Faith Merino · November 12, 2013 · Short URL: https://vator.tv/n/3327

The Obama administration had anticipated some 500,000 enrollees for the month of October

The Healthcare.gov website isn’t working out the way everyone thought it would. Maybe the IT department is running on a dial-up connection. Or maybe they’re unable to get reception on their Nokia cellphones. Whatever the cause, far fewer people have enrolled in a health plan via Healthcare.gov than was previously estimated, and Republicans everywhere are continuing to pop champagne bottles amid bro-y high-fives. While the federal government had estimated some 500,000 enrollees for the month of October, only 40,000 to 50,000 have enrolled as of last week, according to insiders who spoke to the Wall Street Journal.

This has insurers worried because they need higher numbers of enrollees to make their plans profitable.

But the federal healthcare site’s technical flaws run far and deep. Reports have indicated that the site’s administrators are having to go through the site with a fine-toothed comb, because just when they’ve fixed on technical problem early in the enrollment process, other problems pop up later in the process.

On the day before launch, a technical report revealed that at that moment, the site could only handle a maximum of 1,100 users before response time became too high. The team working on the site said in the report that they were going to keep running tests to get the website to a capacity of 10,000 concurrent users. The federal government was anticipating 50,000 to 60,000 concurrent users on launch day. How many did they get? About 250,000 concurrent users.

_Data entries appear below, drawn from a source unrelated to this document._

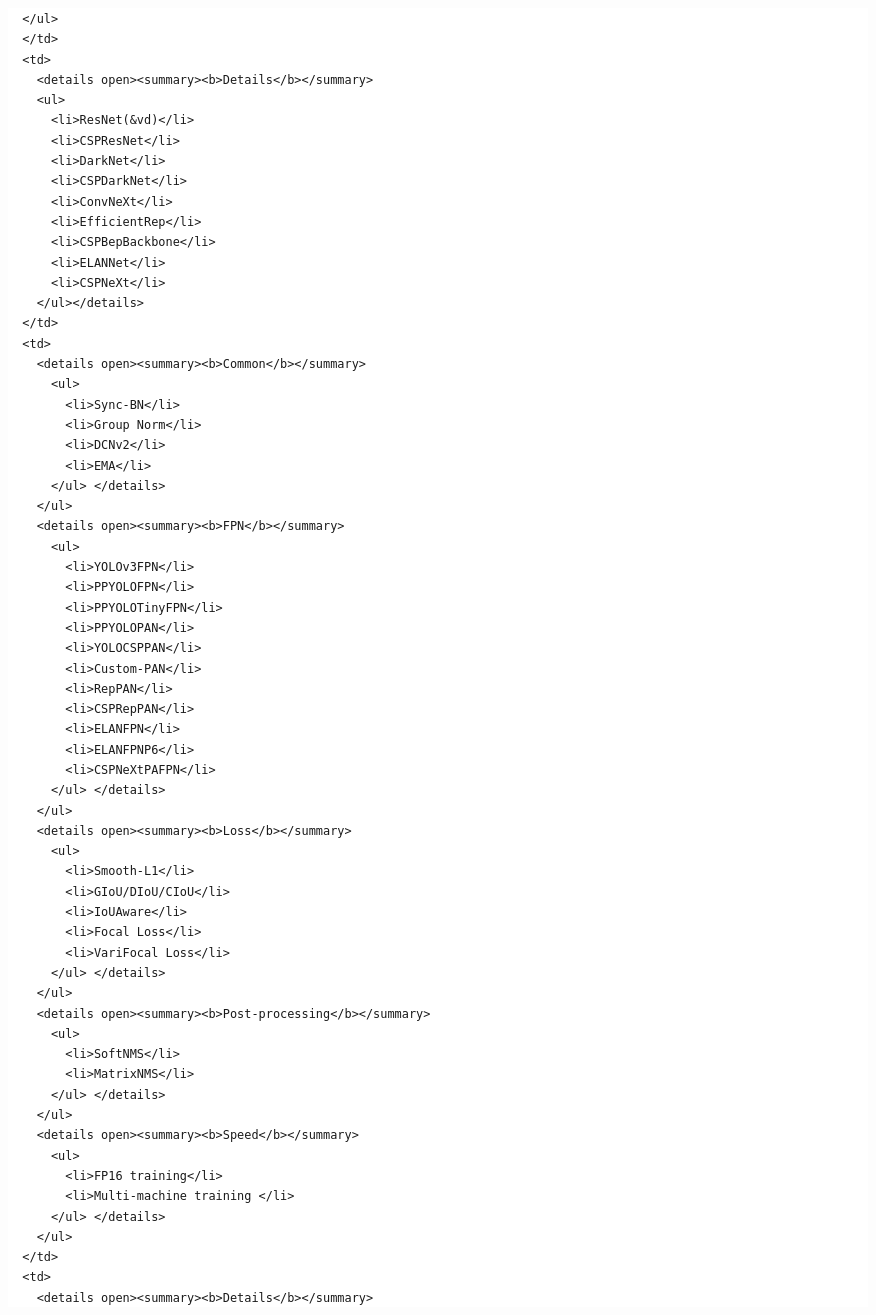       </ul>
      </td>
      <td>
        <details open><summary><b>Details</b></summary>
        <ul>
          <li>ResNet(&vd)</li>
          <li>CSPResNet</li>
          <li>DarkNet</li>
          <li>CSPDarkNet</li>
          <li>ConvNeXt</li>
          <li>EfficientRep</li>
          <li>CSPBepBackbone</li>
          <li>ELANNet</li>
          <li>CSPNeXt</li>
        </ul></details>
      </td>
      <td>
        <details open><summary><b>Common</b></summary>
          <ul>
            <li>Sync-BN</li>
            <li>Group Norm</li>
            <li>DCNv2</li>
            <li>EMA</li>
          </ul> </details>
        </ul>
        <details open><summary><b>FPN</b></summary>
          <ul>
            <li>YOLOv3FPN</li>
            <li>PPYOLOFPN</li>
            <li>PPYOLOTinyFPN</li>
            <li>PPYOLOPAN</li>
            <li>YOLOCSPPAN</li>
            <li>Custom-PAN</li>
            <li>RepPAN</li>
            <li>CSPRepPAN</li>
            <li>ELANFPN</li>
            <li>ELANFPNP6</li>
            <li>CSPNeXtPAFPN</li>
          </ul> </details>
        </ul>  
        <details open><summary><b>Loss</b></summary>
          <ul>
            <li>Smooth-L1</li>
            <li>GIoU/DIoU/CIoU</li>  
            <li>IoUAware</li>
            <li>Focal Loss</li>
            <li>VariFocal Loss</li>
          </ul> </details>
        </ul>  
        <details open><summary><b>Post-processing</b></summary>
          <ul>
            <li>SoftNMS</li>
            <li>MatrixNMS</li>  
          </ul> </details>  
        </ul>
        <details open><summary><b>Speed</b></summary>
          <ul>
            <li>FP16 training</li>
            <li>Multi-machine training </li>  
          </ul> </details>  
        </ul>  
      </td>
      <td>
        <details open><summary><b>Details</b></summary>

Altogether, 2.8 million people visited the Healthcare.gov website on launch day. The site saw as many as one million by 7 am, which is five times more users than have ever been on the Medicare.gov website at any one time. In California, the state’s health exchange website CoveredCa.com was getting a whopping 10,000 hits per second. Several other state health exchange sites either crashed completely or had to shut down enrollment until they could be redesigned to handle such a high user rate.

As the story goes, only six people were able to enroll via Healthcare.gov on launch day. So I guess if you’re a glass-half-full type of person, 40,000 to 50,000 enrollees by the end of the month is pretty decent.

An estimated seven million people are expected to enroll by the end of the enrollment period in March. Thus far, the Obama administration has said that some 700,000 people have completed applications, which is the first step in the process.

Businesses are still struggling with the website as the section for business owners is still having problems.

The Health and Human Services Department is expecting the bulk of enrollments to come later in the open-enrollment period.